Extract all lines that hold "height" from the records below.
== Provided information
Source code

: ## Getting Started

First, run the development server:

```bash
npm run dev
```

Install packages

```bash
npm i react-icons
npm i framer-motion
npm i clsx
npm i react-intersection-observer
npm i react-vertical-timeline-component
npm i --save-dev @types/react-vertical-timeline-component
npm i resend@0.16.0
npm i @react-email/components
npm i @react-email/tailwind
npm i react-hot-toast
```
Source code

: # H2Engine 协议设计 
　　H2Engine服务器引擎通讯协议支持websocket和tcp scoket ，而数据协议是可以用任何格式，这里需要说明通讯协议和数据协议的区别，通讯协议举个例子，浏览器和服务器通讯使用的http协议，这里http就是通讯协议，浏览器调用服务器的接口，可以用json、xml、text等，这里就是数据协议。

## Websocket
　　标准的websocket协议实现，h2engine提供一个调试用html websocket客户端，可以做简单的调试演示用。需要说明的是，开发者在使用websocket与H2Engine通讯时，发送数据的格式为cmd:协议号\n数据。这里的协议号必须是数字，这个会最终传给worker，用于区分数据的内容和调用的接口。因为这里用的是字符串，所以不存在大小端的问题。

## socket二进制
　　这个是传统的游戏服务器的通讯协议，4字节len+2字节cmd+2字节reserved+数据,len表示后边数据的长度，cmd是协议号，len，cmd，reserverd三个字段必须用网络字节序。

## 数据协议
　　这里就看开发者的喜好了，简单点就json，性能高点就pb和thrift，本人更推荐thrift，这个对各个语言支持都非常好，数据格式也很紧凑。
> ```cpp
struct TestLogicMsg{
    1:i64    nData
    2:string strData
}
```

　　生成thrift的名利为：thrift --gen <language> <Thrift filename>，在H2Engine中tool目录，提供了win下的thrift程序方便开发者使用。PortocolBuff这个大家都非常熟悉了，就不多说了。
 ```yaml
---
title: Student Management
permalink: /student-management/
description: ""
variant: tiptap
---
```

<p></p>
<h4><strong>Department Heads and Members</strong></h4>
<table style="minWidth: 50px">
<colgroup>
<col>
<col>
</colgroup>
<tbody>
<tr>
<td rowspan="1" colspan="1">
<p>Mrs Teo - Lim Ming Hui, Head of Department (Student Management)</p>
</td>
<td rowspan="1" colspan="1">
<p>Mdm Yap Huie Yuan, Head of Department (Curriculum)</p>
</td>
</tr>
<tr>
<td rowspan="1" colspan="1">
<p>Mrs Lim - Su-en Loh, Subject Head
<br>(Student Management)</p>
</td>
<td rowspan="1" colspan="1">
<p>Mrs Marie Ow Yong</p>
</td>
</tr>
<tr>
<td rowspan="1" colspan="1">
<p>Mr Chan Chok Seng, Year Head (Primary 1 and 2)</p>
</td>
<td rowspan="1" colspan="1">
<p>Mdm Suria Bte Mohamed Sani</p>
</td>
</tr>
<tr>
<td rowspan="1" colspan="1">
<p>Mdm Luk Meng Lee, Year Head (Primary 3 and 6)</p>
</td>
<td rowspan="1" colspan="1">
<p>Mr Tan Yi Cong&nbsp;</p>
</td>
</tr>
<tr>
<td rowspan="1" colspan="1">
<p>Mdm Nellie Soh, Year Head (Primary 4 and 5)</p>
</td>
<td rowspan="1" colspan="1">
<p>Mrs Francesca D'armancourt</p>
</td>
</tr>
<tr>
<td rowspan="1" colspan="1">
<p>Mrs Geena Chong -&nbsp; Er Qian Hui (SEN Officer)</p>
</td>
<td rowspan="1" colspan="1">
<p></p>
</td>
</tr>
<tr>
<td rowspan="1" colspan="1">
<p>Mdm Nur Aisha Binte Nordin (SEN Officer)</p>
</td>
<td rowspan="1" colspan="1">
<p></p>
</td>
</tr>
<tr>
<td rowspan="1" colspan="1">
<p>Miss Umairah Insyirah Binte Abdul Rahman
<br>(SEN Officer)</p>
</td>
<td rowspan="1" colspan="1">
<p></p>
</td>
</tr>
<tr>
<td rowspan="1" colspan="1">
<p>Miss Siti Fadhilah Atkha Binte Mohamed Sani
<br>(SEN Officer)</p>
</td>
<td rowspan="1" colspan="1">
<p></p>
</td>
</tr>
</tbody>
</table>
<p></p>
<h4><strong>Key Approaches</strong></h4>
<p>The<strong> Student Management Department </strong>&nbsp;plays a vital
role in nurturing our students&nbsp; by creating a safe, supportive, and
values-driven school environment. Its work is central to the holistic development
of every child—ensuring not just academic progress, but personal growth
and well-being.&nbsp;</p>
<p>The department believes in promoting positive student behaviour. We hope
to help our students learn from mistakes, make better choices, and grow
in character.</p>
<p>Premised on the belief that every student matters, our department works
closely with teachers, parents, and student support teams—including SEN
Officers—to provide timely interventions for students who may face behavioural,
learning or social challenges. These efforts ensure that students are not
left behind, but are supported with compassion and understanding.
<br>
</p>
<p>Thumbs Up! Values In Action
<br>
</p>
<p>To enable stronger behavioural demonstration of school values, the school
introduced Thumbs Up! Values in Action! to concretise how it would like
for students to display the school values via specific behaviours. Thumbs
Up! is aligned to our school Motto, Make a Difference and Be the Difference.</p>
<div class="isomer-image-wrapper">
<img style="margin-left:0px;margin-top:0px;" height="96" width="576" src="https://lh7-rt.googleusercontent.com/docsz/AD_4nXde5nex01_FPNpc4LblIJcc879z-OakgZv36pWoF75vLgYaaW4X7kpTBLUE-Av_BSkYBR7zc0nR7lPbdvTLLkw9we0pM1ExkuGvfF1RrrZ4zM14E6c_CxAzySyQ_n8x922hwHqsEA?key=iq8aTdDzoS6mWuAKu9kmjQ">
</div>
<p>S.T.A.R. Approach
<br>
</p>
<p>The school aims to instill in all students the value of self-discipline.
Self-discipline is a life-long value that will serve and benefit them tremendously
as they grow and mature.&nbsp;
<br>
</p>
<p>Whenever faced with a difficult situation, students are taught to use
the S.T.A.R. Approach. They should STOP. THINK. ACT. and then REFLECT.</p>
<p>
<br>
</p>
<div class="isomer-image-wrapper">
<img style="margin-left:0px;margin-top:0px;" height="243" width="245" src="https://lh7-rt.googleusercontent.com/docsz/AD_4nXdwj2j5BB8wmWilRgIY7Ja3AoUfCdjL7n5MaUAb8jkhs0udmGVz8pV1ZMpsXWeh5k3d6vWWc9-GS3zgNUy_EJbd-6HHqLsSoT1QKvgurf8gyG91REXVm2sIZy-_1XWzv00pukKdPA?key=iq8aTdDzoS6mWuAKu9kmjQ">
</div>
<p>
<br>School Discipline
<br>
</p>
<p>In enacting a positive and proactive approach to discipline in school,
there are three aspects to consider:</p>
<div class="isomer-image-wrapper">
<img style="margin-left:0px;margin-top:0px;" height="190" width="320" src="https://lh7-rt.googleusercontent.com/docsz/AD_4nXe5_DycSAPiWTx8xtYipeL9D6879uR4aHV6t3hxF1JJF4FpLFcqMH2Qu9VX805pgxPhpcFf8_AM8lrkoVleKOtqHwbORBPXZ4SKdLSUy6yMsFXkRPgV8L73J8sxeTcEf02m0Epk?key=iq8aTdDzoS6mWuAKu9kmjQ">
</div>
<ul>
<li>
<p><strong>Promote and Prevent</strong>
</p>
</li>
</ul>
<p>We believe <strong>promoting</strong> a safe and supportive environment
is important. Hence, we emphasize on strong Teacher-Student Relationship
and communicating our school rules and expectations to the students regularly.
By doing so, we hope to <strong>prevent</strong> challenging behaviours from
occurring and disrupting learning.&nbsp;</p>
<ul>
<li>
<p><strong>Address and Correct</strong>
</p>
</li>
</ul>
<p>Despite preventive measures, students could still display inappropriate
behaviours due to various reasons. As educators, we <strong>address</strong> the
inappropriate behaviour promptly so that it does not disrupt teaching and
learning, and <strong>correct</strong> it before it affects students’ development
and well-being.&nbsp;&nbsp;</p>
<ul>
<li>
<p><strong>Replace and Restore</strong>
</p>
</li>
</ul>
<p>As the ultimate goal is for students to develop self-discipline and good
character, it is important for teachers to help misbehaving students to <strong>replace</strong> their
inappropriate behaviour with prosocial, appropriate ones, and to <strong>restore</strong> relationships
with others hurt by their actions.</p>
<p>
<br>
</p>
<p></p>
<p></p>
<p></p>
====
### Output below
<img style="margin-left:0px;margin-top:0px;" height="96" width="576" src="https://lh7-rt.googleusercontent.com/docsz/AD_4nXde5nex01_FPNpc4LblIJcc879z-OakgZv36pWoF75vLgYaaW4X7kpTBLUE-Av_BSkYBR7zc0nR7lPbdvTLLkw9we0pM1ExkuGvfF1RrrZ4zM14E6c_CxAzySyQ_n8x922hwHqsEA?key=iq8aTdDzoS6mWuAKu9kmjQ">
<img style="margin-left:0px;margin-top:0px;" height="243" width="245" src="https://lh7-rt.googleusercontent.com/docsz/AD_4nXdwj2j5BB8wmWilRgIY7Ja3AoUfCdjL7n5MaUAb8jkhs0udmGVz8pV1ZMpsXWeh5k3d6vWWc9-GS3zgNUy_EJbd-6HHqLsSoT1QKvgurf8gyG91REXVm2sIZy-_1XWzv00pukKdPA?key=iq8aTdDzoS6mWuAKu9kmjQ">
<img style="margin-left:0px;margin-top:0px;" height="190" width="320" src="https://lh7-rt.googleusercontent.com/docsz/AD_4nXe5_DycSAPiWTx8xtYipeL9D6879uR4aHV6t3hxF1JJF4FpLFcqMH2Qu9VX805pgxPhpcFf8_AM8lrkoVleKOtqHwbORBPXZ4SKdLSUy6yMsFXkRPgV8L73J8sxeTcEf02m0Epk?key=iq8aTdDzoS6mWuAKu9kmjQ">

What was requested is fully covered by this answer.